Glasgow Councillor Anna Richardson, who oversees the city’s street play scheme, claimed that longer-term, streets should be better designed to put children’s play at the heart of the community. She added: “The ideal is that we get to a place where we don’t need to close roads – we’ve got roads that are no longer rat-runs, there are traffic calming measures in place, lots more space for walking and cycling. But this is a really nice initiative that lets people see what that could look like.”

She claimed Glasgow City Council had made good progress, starting with just one free date a year offered in 2015, expanded to include two weekends last year, while this year communities can choose from four summer weekends including June 21/22 – or even close their street for a few hours once a month from May to September.

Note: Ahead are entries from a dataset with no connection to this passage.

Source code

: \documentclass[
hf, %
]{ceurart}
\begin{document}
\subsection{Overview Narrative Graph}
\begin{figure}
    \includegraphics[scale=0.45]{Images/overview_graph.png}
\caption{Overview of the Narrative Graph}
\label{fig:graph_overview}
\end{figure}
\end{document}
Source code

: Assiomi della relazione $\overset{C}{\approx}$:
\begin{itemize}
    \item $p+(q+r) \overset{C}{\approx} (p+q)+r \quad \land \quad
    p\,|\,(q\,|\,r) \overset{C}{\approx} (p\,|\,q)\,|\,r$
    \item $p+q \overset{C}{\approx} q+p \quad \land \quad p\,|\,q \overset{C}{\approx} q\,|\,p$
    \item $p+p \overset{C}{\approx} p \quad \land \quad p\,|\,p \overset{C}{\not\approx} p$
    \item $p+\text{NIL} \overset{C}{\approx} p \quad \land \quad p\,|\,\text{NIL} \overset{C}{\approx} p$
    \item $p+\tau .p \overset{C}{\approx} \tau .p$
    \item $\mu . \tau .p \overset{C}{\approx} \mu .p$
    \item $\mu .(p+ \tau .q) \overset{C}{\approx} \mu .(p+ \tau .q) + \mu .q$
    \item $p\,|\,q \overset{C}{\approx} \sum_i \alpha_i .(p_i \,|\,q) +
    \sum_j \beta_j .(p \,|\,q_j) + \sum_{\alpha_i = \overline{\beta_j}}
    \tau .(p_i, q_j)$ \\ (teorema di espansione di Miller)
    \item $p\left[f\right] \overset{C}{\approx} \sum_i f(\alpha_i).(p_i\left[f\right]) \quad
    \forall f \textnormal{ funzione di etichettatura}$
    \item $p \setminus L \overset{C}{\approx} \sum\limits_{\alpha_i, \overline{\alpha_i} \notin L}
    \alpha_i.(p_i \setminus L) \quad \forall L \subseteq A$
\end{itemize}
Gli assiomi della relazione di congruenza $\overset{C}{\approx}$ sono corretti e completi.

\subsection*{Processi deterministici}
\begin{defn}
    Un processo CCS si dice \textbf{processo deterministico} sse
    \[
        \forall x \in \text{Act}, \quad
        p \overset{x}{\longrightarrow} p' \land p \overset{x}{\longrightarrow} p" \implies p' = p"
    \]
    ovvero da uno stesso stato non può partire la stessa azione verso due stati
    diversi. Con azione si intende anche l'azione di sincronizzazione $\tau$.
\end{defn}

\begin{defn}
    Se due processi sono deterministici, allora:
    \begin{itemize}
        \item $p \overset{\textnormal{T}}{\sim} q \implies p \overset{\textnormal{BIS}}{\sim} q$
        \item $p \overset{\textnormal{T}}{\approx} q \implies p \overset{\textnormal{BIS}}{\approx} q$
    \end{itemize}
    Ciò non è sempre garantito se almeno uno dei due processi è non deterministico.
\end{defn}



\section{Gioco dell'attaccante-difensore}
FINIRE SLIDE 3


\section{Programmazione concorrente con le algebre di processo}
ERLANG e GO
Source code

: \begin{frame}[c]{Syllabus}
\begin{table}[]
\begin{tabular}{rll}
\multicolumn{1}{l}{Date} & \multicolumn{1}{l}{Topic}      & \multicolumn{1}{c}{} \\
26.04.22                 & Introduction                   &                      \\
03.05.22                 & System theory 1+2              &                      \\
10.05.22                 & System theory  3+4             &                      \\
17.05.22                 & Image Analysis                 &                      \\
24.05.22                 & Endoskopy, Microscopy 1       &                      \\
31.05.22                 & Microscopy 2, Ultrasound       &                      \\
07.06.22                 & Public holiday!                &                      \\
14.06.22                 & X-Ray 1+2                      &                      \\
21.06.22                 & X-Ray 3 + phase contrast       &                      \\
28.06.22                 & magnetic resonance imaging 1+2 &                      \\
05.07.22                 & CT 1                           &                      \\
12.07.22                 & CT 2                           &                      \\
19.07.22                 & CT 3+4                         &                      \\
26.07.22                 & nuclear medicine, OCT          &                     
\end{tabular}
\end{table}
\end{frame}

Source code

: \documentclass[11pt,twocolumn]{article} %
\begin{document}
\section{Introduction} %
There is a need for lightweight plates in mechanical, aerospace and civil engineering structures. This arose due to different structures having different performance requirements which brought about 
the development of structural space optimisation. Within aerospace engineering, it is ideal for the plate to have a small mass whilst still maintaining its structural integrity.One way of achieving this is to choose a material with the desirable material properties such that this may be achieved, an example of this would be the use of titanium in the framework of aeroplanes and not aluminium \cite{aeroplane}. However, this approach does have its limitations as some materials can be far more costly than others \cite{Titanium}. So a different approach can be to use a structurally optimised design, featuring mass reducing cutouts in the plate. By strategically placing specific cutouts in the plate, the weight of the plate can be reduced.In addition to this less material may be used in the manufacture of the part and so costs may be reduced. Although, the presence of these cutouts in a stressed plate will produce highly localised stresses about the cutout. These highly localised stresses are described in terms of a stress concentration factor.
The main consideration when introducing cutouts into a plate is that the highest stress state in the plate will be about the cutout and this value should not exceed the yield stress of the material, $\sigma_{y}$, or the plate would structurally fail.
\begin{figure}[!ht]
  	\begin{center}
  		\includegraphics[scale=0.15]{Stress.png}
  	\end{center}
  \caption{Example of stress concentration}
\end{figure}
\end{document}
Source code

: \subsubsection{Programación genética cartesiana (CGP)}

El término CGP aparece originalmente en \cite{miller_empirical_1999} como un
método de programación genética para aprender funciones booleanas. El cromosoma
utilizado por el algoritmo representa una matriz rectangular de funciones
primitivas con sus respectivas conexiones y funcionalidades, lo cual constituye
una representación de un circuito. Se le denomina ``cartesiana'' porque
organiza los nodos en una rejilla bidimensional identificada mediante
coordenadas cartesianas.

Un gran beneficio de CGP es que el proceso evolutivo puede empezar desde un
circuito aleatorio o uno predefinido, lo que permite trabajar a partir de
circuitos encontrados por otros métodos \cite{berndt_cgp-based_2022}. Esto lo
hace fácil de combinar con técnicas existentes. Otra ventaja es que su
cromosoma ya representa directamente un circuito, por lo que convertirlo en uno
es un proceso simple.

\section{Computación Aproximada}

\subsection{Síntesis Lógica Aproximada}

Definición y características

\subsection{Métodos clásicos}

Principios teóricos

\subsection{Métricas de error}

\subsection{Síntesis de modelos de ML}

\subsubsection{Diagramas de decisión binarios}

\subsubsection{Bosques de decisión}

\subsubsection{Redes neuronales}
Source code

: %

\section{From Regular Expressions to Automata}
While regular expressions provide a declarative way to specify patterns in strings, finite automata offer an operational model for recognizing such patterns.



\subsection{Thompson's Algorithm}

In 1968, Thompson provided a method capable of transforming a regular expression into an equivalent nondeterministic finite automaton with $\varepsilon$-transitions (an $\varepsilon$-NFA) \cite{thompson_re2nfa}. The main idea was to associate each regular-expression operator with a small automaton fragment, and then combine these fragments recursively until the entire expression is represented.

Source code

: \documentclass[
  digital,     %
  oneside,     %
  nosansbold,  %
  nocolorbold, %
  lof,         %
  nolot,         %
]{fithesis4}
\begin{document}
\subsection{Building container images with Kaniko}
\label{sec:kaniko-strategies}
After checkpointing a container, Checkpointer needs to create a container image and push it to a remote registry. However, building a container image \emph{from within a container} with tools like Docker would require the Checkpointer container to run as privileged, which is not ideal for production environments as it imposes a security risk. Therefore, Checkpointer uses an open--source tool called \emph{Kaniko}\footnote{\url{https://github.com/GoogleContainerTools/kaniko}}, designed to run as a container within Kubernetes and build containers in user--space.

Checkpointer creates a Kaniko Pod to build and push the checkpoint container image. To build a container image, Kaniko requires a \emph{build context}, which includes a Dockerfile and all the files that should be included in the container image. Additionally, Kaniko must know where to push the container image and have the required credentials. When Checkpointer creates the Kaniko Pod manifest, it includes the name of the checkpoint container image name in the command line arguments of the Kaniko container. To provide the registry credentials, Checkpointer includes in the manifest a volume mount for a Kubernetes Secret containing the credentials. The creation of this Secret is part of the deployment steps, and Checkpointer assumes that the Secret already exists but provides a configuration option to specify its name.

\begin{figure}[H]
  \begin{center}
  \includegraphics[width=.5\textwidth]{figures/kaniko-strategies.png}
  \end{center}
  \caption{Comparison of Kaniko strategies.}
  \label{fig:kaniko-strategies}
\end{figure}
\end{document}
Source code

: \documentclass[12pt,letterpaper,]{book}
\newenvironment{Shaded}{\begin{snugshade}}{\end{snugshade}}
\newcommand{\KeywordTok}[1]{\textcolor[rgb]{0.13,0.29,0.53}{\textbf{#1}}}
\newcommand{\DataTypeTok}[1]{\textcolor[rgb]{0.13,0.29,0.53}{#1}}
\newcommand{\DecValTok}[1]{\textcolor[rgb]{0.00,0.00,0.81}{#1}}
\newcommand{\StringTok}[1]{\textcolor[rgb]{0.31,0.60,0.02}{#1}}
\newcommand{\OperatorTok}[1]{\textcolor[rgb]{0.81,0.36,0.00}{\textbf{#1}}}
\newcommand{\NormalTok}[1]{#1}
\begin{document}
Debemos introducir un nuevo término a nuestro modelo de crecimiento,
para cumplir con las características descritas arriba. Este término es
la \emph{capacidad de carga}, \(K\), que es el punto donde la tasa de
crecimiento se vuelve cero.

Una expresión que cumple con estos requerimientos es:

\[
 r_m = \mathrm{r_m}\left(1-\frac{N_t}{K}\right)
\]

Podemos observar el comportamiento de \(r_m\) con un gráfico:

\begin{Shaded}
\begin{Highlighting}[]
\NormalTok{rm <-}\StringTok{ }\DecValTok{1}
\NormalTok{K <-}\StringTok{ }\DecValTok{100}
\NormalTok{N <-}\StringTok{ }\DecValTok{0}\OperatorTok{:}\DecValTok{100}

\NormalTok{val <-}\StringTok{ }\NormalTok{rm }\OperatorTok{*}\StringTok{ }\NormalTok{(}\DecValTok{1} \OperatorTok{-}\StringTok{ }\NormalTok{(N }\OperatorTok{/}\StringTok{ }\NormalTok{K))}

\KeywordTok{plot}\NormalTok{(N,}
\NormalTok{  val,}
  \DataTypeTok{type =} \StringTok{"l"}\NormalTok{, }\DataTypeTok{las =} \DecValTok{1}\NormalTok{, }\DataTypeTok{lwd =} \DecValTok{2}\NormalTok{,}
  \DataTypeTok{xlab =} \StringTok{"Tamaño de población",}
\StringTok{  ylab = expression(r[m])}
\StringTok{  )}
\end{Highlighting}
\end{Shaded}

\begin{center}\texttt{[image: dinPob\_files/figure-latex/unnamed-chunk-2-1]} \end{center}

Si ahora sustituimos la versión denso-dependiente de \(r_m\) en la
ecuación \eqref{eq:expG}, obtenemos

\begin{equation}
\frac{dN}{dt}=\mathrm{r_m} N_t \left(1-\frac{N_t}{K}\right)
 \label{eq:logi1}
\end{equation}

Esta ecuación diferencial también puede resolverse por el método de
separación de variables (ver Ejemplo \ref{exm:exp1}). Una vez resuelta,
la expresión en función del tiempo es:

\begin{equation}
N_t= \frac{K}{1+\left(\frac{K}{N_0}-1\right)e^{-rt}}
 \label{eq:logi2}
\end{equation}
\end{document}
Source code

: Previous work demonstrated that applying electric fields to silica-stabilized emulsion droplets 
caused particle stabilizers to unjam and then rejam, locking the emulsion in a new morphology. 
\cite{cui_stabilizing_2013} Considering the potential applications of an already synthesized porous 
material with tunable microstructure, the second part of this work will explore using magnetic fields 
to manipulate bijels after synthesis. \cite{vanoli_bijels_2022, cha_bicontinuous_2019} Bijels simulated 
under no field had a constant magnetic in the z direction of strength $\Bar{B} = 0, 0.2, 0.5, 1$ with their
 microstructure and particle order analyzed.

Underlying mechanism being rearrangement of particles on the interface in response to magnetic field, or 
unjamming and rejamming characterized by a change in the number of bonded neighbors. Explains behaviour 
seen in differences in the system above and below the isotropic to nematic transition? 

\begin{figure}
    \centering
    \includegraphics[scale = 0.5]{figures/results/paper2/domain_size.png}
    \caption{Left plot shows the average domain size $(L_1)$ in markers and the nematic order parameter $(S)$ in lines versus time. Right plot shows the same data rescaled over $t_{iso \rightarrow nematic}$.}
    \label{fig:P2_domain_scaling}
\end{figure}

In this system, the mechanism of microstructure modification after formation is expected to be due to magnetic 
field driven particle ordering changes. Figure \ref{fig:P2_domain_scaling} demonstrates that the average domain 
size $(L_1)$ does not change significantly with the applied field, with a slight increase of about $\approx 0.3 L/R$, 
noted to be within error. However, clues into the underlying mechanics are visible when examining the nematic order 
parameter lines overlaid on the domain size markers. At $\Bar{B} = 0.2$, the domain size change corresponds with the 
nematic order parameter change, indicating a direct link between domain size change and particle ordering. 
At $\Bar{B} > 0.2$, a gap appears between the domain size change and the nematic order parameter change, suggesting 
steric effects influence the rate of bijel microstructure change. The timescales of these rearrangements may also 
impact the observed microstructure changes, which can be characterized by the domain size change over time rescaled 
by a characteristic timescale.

“It’s a very manageable thing to get involved in,” she said. “Some streets will use it as an excuse for a party, but for others it’s just getting a few cones in place, getting out the chalk and the bikes and maybe a deck chair to sit on and watch them play.” But she conceded more regular play would have greater benefits.

In Edinburgh, transport and environment vice-convener, Councillor Karen Doran, also claims street play events are part of a boarder ambition to “re-think” traffic priorities in the city. The local authority is still the only one in Scotland to have a 20mph limit in residential streets, though Glasgow City Council passed a bill to follow suit earlier this year.

This week the Scottish Parliament failed to give backing to a Scotland-wide bill – due to be heard in coming weeks – proposing the lower limit is set as a default in residential streets.

“It’s clear such events help to build strong community spirit, enabling children to flourish through free and active play,” added Dorran. Last month the city launched its Open Streets scheme, where Old Town streets are closed to traffic.

She said: “This, alongside strategic work like City Centre Transformation and the various significant active travel projects, is about rethinking the way we move around Edinburgh, opening up our streets for walking, cycling and relaxing, to the benefit of residents, visitors and our future generations.”